- **SUPPLIED MATERIAL**
§ §

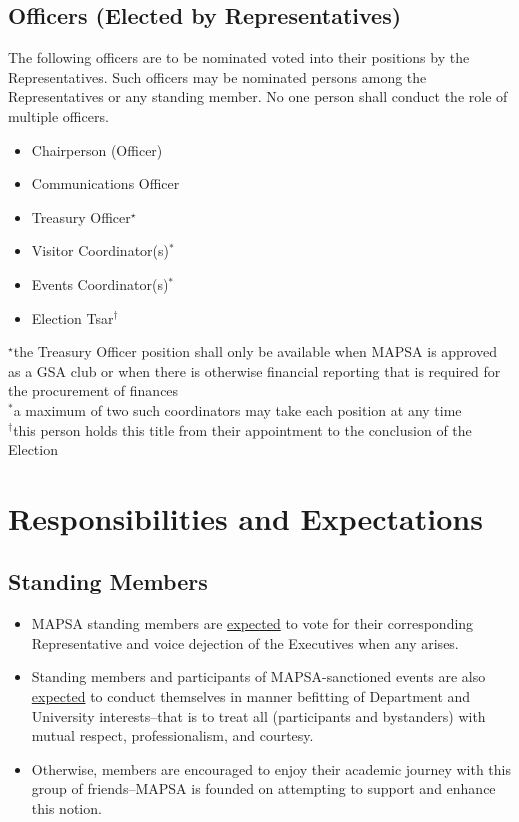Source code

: \documentclass[8pt]{article}
\begin{document}
	\subsection{Officers (Elected by Representatives)}
	The following officers are to be nominated voted into their positions by the Representatives. Such officers may be nominated persons among the Representatives or any standing member. No one person shall conduct the role of multiple officers.
	\begin{itemize}
		\item Chairperson (Officer)
		\item Communications Officer
		\item Treasury Officer$^\star$
		\item Visitor Coordinator(s)$^*$
		\item Events Coordinator(s)$^*$
		\item Election Tsar$^\dagger$
	\end{itemize}
	$^\star$the Treasury Officer position shall only be available when MAPSA is approved as a GSA club or when there is otherwise financial reporting that is required for the procurement of finances\\
	$^*$a maximum of two such coordinators may take each position at any time\\
	$^\dagger$this person holds this title from their appointment to the conclusion of the Election
	
	\section{Responsibilities and Expectations}
	\subsection{Standing Members}
	\begin{itemize}
		\item MAPSA standing members are \underline{expected} to vote for their corresponding Representative and voice dejection of the Executives when any arises. 
		\item Standing members and participants of MAPSA-sanctioned events are also \underline{expected} to conduct themselves in manner befitting of Department and University interests--that is to treat all (participants and bystanders) with mutual respect, professionalism, and courtesy. 
		\item Otherwise, members are encouraged to enjoy their academic journey with this group of friends--MAPSA is founded on attempting to support and enhance this notion.
	\end{itemize}
\end{document}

§ §

- **WHAT TO WORK ON**
Throughout the material above, find lines holding the word "this", then copy them.

- **COMPLETED EXERCISE**
	$^\dagger$this person holds this title from their appointment to the conclusion of the Election
		\item Otherwise, members are encouraged to enjoy their academic journey with this group of friends--MAPSA is founded on attempting to support and enhance this notion.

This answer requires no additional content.